PROBLEM DETAILS »
Your answer must be an exact copy of the records, minus any pictures.

SUPPLIED ENTRIES »
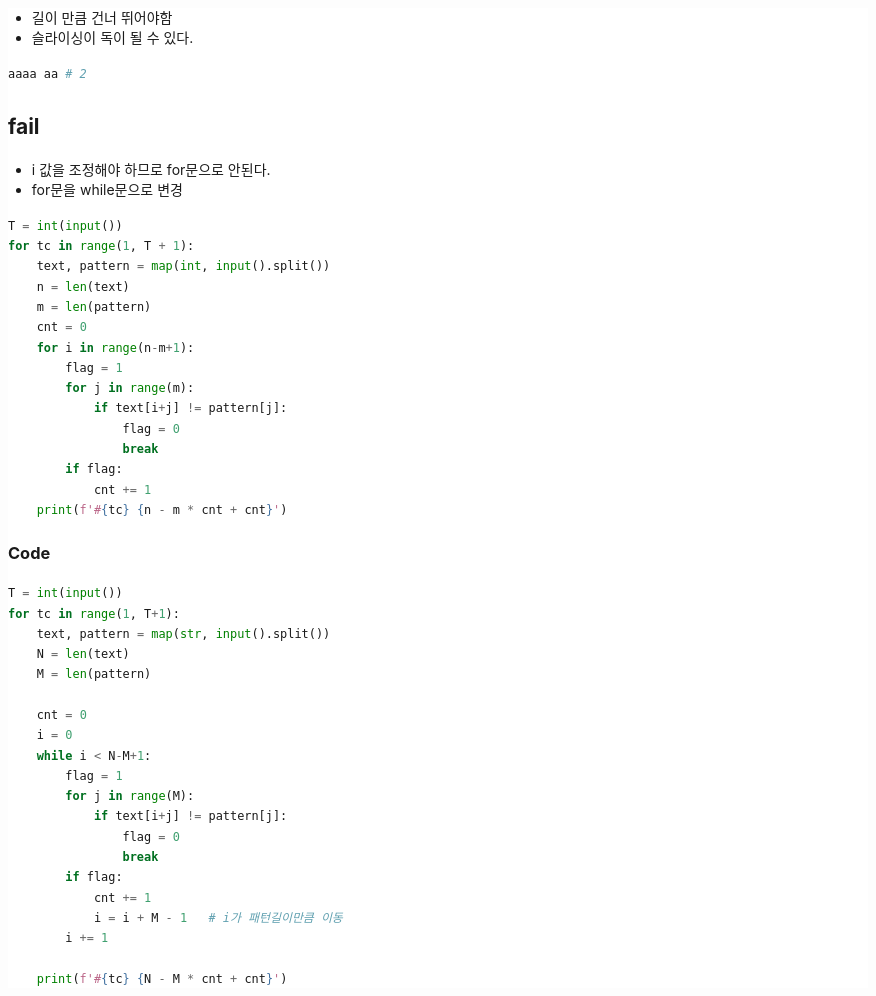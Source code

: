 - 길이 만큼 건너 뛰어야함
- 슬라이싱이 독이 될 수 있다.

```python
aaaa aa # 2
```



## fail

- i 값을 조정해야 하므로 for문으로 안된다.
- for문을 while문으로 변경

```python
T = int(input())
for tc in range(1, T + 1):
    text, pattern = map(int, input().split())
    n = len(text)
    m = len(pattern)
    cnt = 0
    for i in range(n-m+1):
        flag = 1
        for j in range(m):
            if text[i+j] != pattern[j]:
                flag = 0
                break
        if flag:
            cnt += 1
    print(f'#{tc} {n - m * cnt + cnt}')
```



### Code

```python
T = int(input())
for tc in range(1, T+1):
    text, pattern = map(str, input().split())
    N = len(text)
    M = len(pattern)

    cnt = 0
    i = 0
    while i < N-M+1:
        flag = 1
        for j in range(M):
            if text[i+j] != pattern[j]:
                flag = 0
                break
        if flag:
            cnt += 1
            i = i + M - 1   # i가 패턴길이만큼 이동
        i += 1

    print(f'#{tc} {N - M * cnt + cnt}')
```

WRITTEN SOLUTION »
Source code

: - 길이 만큼 건너 뛰어야함
- 슬라이싱이 독이 될 수 있다.

```python
aaaa aa # 2
```



## fail

- i 값을 조정해야 하므로 for문으로 안된다.
- for문을 while문으로 변경

```python
T = int(input())
for tc in range(1, T + 1):
    text, pattern = map(int, input().split())
    n = len(text)
    m = len(pattern)
    cnt = 0
    for i in range(n-m+1):
        flag = 1
        for j in range(m):
            if text[i+j] != pattern[j]:
                flag = 0
                break
        if flag:
            cnt += 1
    print(f'#{tc} {n - m * cnt + cnt}')
```



### Code

```python
T = int(input())
for tc in range(1, T+1):
    text, pattern = map(str, input().split())
    N = len(text)
    M = len(pattern)

    cnt = 0
    i = 0
    while i < N-M+1:
        flag = 1
        for j in range(M):
            if text[i+j] != pattern[j]:
                flag = 0
                break
        if flag:
            cnt += 1
            i = i + M - 1   # i가 패턴길이만큼 이동
        i += 1

    print(f'#{tc} {N - M * cnt + cnt}')
```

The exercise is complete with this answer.